After initially resisting and using anti-union tactics like captive audience meetings, management at the Sonia Shankman Orthogenic School (the “O School”) in Chicago has voluntarily recognized AFSCME Council 31 after employees filed for a union election.

The O School is a residential treatment center and therapeutic school for children and adolescents with challenges such as autism or emotional and behavioral disorders. Once their union is certified, mental health counselors at the O School will head to the bargaining table.

“The union will allow counselors and administration to work together to improve overall working conditions,” O School worker Loren Sargent said. “The union will improve staff conditions, which will ultimately improve student conditions as well.”

Another worker at the school, Will Bartz, agreed, saying, “Our knowledge about and devotion to the residential program, in tandem with the power our union provides, will help keep our residential program and our residents safe and thriving.”

One of the turning points was a petition created by Council 31 and amplified by AFSCME’s United We Heal campaign.
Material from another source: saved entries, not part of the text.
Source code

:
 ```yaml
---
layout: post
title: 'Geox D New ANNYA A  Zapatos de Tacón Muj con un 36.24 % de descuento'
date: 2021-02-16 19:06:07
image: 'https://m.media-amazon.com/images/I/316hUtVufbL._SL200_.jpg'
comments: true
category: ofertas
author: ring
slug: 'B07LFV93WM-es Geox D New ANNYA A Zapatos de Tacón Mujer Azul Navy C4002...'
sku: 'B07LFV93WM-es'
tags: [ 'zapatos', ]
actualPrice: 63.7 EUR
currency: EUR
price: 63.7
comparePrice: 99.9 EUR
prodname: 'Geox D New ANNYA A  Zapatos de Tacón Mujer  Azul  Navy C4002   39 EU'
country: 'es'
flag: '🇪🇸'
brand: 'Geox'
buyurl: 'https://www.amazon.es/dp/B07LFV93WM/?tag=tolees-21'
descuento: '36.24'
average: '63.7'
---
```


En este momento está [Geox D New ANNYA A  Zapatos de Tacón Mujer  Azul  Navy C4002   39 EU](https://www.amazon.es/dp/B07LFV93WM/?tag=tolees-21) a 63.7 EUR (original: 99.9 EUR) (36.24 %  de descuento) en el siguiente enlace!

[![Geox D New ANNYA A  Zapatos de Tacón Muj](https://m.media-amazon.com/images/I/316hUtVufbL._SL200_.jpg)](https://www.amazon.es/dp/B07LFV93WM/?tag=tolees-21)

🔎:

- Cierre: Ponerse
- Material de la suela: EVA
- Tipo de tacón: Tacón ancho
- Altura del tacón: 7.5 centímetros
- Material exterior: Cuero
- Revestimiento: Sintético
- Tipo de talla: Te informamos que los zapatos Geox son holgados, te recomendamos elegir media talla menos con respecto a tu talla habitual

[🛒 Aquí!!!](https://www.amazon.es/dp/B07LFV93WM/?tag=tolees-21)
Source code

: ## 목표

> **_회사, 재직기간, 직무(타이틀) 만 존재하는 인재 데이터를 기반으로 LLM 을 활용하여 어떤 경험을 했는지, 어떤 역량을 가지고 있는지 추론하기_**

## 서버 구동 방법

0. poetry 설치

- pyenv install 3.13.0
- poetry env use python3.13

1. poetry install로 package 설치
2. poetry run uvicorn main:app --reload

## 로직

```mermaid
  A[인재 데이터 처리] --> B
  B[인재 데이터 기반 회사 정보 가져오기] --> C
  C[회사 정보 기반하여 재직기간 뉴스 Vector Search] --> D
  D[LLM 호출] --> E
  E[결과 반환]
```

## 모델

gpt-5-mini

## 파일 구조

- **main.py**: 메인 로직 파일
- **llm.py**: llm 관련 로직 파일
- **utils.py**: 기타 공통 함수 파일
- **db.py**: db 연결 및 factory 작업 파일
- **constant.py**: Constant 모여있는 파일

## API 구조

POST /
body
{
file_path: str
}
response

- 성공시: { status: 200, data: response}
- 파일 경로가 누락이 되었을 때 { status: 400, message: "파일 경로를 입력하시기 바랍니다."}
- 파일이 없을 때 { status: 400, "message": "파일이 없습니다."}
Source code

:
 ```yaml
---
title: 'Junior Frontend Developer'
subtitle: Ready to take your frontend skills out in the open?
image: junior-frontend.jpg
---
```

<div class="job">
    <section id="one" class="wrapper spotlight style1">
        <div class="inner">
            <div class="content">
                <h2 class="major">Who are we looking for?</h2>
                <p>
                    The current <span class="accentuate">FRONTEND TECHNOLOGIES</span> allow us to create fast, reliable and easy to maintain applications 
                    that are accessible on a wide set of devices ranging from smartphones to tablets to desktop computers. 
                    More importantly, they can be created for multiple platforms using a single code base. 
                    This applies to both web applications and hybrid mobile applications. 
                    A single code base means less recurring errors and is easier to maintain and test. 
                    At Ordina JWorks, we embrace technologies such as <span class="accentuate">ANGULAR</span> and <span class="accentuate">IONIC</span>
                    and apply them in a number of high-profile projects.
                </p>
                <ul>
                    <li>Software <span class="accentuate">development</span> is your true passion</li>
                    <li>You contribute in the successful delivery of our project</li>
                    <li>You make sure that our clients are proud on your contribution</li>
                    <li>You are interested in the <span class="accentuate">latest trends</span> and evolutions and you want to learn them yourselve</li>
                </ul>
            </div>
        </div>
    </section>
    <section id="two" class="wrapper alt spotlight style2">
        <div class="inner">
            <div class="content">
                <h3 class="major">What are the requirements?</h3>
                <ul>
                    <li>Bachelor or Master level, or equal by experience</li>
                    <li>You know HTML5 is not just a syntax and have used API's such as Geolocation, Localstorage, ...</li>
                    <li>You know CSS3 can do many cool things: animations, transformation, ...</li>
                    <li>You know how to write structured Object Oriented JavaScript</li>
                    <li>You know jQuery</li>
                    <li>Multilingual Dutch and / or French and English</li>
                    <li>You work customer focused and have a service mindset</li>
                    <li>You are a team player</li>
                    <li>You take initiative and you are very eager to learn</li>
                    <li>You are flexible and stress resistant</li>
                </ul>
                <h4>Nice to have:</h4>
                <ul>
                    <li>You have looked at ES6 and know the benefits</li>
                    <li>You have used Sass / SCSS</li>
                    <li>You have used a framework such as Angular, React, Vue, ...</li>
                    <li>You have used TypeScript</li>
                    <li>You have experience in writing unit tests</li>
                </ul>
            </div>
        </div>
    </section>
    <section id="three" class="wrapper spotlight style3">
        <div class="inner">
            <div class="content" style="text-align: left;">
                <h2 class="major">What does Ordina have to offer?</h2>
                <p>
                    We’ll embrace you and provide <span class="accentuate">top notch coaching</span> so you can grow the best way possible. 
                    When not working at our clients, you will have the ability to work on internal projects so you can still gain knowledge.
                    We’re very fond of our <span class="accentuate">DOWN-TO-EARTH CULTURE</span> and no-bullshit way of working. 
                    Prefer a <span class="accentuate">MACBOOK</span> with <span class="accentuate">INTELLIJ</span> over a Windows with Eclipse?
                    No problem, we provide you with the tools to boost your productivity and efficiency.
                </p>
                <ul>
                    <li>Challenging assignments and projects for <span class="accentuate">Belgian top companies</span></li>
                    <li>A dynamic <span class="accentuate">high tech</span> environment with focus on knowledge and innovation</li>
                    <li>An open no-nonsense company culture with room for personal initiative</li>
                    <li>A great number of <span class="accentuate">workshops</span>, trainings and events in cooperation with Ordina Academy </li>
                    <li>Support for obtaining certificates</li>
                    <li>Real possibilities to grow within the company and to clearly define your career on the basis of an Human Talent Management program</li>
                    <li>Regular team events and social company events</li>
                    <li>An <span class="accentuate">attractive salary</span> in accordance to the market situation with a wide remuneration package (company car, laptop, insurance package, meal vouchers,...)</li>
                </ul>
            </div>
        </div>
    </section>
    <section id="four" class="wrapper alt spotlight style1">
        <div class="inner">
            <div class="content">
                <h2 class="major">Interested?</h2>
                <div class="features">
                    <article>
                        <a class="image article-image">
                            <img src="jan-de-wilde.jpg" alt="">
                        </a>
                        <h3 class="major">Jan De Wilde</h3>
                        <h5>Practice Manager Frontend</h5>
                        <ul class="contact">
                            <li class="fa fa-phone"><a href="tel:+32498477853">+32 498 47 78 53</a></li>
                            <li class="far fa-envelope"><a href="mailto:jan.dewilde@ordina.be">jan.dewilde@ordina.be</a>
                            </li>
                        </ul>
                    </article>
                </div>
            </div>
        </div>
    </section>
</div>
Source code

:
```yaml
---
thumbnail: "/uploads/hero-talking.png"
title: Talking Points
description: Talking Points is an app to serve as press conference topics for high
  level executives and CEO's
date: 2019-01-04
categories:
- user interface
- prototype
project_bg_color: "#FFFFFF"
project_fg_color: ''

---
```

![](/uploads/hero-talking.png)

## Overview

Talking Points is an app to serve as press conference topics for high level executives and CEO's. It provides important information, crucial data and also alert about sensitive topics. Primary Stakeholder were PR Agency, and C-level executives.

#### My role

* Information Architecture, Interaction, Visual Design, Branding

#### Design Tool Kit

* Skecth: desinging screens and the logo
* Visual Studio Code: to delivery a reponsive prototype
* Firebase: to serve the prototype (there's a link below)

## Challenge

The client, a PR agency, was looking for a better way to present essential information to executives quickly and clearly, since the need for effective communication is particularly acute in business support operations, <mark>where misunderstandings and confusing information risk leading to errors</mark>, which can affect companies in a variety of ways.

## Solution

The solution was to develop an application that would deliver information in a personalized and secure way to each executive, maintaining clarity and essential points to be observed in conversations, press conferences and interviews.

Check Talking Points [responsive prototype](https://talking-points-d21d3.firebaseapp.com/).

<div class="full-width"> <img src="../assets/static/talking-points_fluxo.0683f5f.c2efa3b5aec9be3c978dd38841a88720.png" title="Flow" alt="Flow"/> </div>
The petition garnered hundreds of signatures and underscored the support the counselors have gathered across the country from the leading union for behavioral health workers.

“We are concerned for our students, our safety and the services we provide as we reopen during the ongoing COVID-19 pandemic,” the organizing committee said in a statement. “We still have a long journey ahead as many serious issues at the O School remain unresolved, including recent layoffs, staffing and ongoing safety issues.”

O School worker Liv Seidel said the institution’s high turnover rates are a result of poor working conditions. “With our union, we can advocate for our children, be part of the decision-making and create a workplace that reflects our true value,” Seidel said.

“We residential employees are essential to the fabric of The Orthogenic School, yet we can’t rise to this challenge when our voices are dismissed and our workplace conditions leave us vulnerable and at risk,” said another worker, Dave O’Keeffe. “I welcome a new day when we residential employees stand together on even ground with management in meeting the challenges of the future.”